Wednesday, December 12, 2007

Judicial Backlog : Focus on the Madras High Court, and a stimulating suggestion

The huge backlog of cases in the Indian judiciary has often cropped up in posts and discussions on this blog. Recently, this post incidentally mentioned Chief Justice Balakrishnan's Law Day speech where he provided details of the latest statistics relating to cases pending before various levels of the judicial setup. Sriram Panchu, a leading light of the Madras High Court bar, has an op-ed in today's Hindu which begins by focusing on the CJI's speech, and the numbers cited there. He then focuses more closely on the statistics to make the point that the High Court of Madras "does seem to have received stepmotherly treatment." He goes on to assert that:

Whether one takes pendency or fresh institution of cases, absolute numbers or percentages, the Madras High Court is disadvantaged. The Court with the second largest caseload and the biggest influx of fresh cases has the least number of judges. Every Court in this country needs more judges, and the purpose of this piece is not that other courts do not deserve to have increases in judge strength. Instead, it is to underscore the position in a major High Court, which seems to have been overlooked for no appreciable reason.

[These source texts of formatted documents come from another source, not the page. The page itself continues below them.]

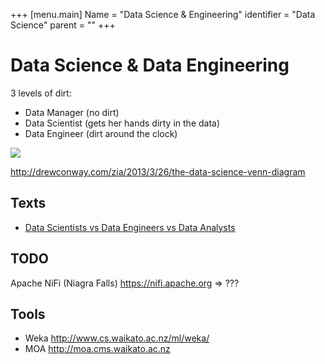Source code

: +++
[menu.main]
Name = "Data Science & Engineering"
identifier = "Data Science"
parent = ""
+++

# Data Science & Data Engineering

3 levels of dirt:

- Data Manager (no dirt)
- Data Scientist (gets her hands dirty in the data)
- Data Engineer (dirt around the clock)

![](https://static1.squarespace.com/static/5150aec6e4b0e340ec52710a/t/51525c33e4b0b3e0d10f77ab/1364352052403/Data_Science_VD.png?format=750w)

http://drewconway.com/zia/2013/3/26/the-data-science-venn-diagram

## Texts

- [Data Scientists vs Data Engineers vs Data Analysts](https://www.springboard.com/blog/data-science-career-paths-different-roles-industry/)

## TODO
Apache NiFi (Niagra Falls) https://nifi.apache.org => ???

## Tools

- Weka http://www.cs.waikato.ac.nz/ml/weka/
- MOA http://moa.cms.waikato.ac.nz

The rest of the piece makes good on this theme by citing statistics, and discussing the implications of the staggering pendency for the functioning of the High Court of Madras. Towards the end, Panchu raises a more general point of policy:

This situation must cause us to rethink the present system under which courts are dependent on the executive for funds for their infrastructure and functioning. Governments have various priorities, and can always plead shortage of funds (which seem ready at hand for populist causes). Politicians and bureaucrats are often at the receiving end of court orders and censures, and can hardly be expected to be generous when sanctioning budgets for the judiciary. Isn’t it rather strange that ministerial berths can be created at the drop of a hat, but judicial posts are being sanctioned, and filled, slowly? We need a different, more independent method of evaluation of judicial needs and speedier responses. Perhaps a National Judicial Commission, whose birth is long awaited, can perform that role.

Panchu’s argument appears compelling, and though judges have often made calls for greater allocation of funds in the annual Union budget, the linking up of this issue with the National Judicial Commission appears to be a novel suggestion, and may well be worth considering seriously.